▶ SUPPLIED RECORDS:
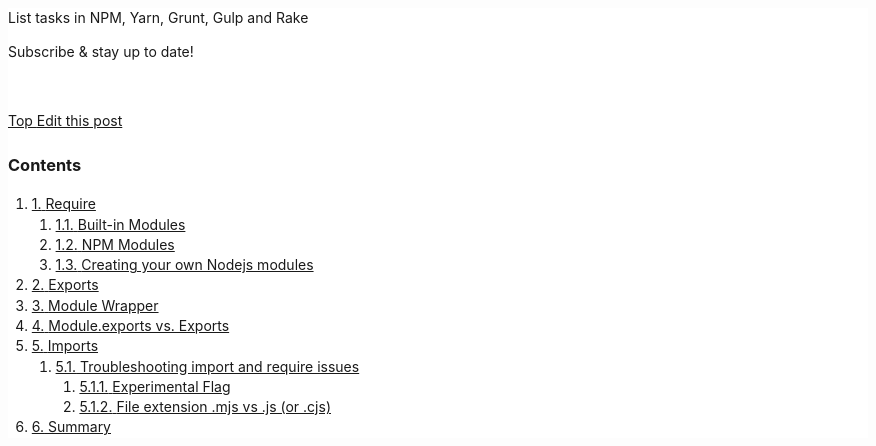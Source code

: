 List tasks in NPM, Yarn, Grunt, Gulp and Rake

Subscribe & stay up to date!

 









[<span id="back-to-top" title="Go back to the top of this page"> Top </span>](#) <a href="#" class="p-x-3" title="Improve this post"><em></em> Edit this post</a>

### Contents

1.  <a href="#Require" class="toc-link"><span class="toc-number">1.</span> <span class="toc-text">Require</span></a>
    1.  <a href="#Built-in-Modules" class="toc-link"><span class="toc-number">1.1.</span> <span class="toc-text">Built-in Modules</span></a>
    2.  <a href="#NPM-Modules" class="toc-link"><span class="toc-number">1.2.</span> <span class="toc-text">NPM Modules</span></a>
    3.  <a href="#Creating-your-own-Nodejs-modules" class="toc-link"><span class="toc-number">1.3.</span> <span class="toc-text">Creating your own Nodejs modules</span></a>
2.  <a href="#Exports" class="toc-link"><span class="toc-number">2.</span> <span class="toc-text">Exports</span></a>
3.  <a href="#Module-Wrapper" class="toc-link"><span class="toc-number">3.</span> <span class="toc-text">Module Wrapper</span></a>
4.  <a href="#Module-exports-vs-Exports" class="toc-link"><span class="toc-number">4.</span> <span class="toc-text">Module.exports vs. Exports</span></a>
5.  <a href="#Imports" class="toc-link"><span class="toc-number">5.</span> <span class="toc-text">Imports</span></a>
    1.  <a href="#Troubleshooting-import-and-require-issues" class="toc-link"><span class="toc-number">5.1.</span> <span class="toc-text">Troubleshooting import and require issues</span></a>
        1.  <a href="#Experimental-Flag" class="toc-link"><span class="toc-number">5.1.1.</span> <span class="toc-text">Experimental Flag</span></a>
        2.  <a href="#File-extension-mjs-vs-js-or-cjs" class="toc-link"><span class="toc-number">5.1.2.</span> <span class="toc-text">File extension .mjs vs .js (or .cjs)</span></a>
6.  <a href="#Summary" class="toc-link"><span class="toc-number">6.</span> <span class="toc-text">Summary</span></a>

▶ TASK DESCRIPTION: Search the data for "Exports". Copy every matching line.

▶ RESPONSE FOR THIS EXERCISE:
2.  <a href="#Exports" class="toc-link"><span class="toc-number">2.</span> <span class="toc-text">Exports</span></a>
4.  <a href="#Module-exports-vs-Exports" class="toc-link"><span class="toc-number">4.</span> <span class="toc-text">Module.exports vs. Exports</span></a>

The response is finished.